Acute ischemic stroke is a time-critical emergency where rapid imaging-driven decisions — IV thrombolytics within 4.5 hours, mechanical thrombectomy for large vessel occlusion within 24 hours, and immediate secondary prevention — determine lifelong disability and recurrence risk.

Board pearl: The single most testable concept across Step 3 stroke vignettes is time and imaging drive every decision — extract LKW, NIHSS, BP, glucose, INR, and CT/CTA findings before considering treatment, and remember that age alone never excludes reperfusion therapy in a previously functional patient.

Door-to-needle ≤60 minutes: CT first (rule out bleed), glucose, BP <185/110, then alteplase 0.9 mg/kg (max 90 mg) or tenecteplase 0.25 mg/kg bolus. Keep BP <180/105 for 24h with q15min checks initially. No aspirin or anticoagulant for 24h post-lytic.

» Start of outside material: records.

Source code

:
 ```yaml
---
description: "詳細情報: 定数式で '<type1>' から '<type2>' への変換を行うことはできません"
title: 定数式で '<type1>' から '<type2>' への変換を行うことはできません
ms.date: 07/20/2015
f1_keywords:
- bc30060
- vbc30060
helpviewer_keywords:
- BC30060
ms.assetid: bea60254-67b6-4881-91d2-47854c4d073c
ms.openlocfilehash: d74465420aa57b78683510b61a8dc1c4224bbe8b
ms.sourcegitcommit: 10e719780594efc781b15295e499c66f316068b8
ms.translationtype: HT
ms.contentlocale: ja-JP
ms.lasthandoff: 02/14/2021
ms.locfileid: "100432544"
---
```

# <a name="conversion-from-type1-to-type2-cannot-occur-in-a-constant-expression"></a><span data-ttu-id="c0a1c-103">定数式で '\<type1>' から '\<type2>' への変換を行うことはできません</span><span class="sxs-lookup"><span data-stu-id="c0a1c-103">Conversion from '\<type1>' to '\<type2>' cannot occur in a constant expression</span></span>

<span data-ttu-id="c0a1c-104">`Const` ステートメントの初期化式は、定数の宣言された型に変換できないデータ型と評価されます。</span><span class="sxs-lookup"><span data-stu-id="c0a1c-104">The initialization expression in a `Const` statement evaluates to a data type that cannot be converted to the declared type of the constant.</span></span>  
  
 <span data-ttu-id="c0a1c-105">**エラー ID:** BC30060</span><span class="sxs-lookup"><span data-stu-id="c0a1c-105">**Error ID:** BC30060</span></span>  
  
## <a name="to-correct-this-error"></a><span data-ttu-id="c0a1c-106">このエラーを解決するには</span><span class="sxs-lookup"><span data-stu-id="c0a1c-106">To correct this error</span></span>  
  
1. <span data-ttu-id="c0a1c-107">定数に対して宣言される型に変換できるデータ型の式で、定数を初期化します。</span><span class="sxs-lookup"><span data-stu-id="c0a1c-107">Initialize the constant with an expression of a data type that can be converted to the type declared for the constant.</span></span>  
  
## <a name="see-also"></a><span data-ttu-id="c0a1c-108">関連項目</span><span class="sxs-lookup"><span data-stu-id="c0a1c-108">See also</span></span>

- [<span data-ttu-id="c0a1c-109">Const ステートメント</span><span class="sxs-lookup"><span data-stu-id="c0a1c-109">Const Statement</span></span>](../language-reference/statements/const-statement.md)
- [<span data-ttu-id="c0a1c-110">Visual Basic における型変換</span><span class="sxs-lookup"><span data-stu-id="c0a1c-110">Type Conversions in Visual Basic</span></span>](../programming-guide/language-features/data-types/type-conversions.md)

Thrombectomy for LVO up to 24 hours: ICA, M1, basilar occlusions with NIHSS ≥6 and favorable imaging (ASPECTS ≥6 early; DAWN/DEFUSE-3 perfusion mismatch late). Don't withhold MT just because tPA window has closed — they are independent decisions.
Secondary prevention pillars: Antiplatelet (aspirin or clopidogrel; DAPT × 21d for minor stroke/high-risk TIA) or anticoagulation (DOAC for AF using 1-3-6-12 day rule), high-intensity statin (atorvastatin 80 mg, LDL <70), BP <130/80, smoking cessation, OSA screening, prolonged cardiac monitoring for cryptogenic stroke.
Follow-up cadence: PCP within 7–14 days, vascular neurology within 4–6 weeks, carotid surgery within 2 weeks if symptomatic 70–99% stenosis, PHQ-9 depression screen at 1 month, repeat lipids 4–12 weeks, lifelong stroke recurrence education with 911 activation for any new deficit.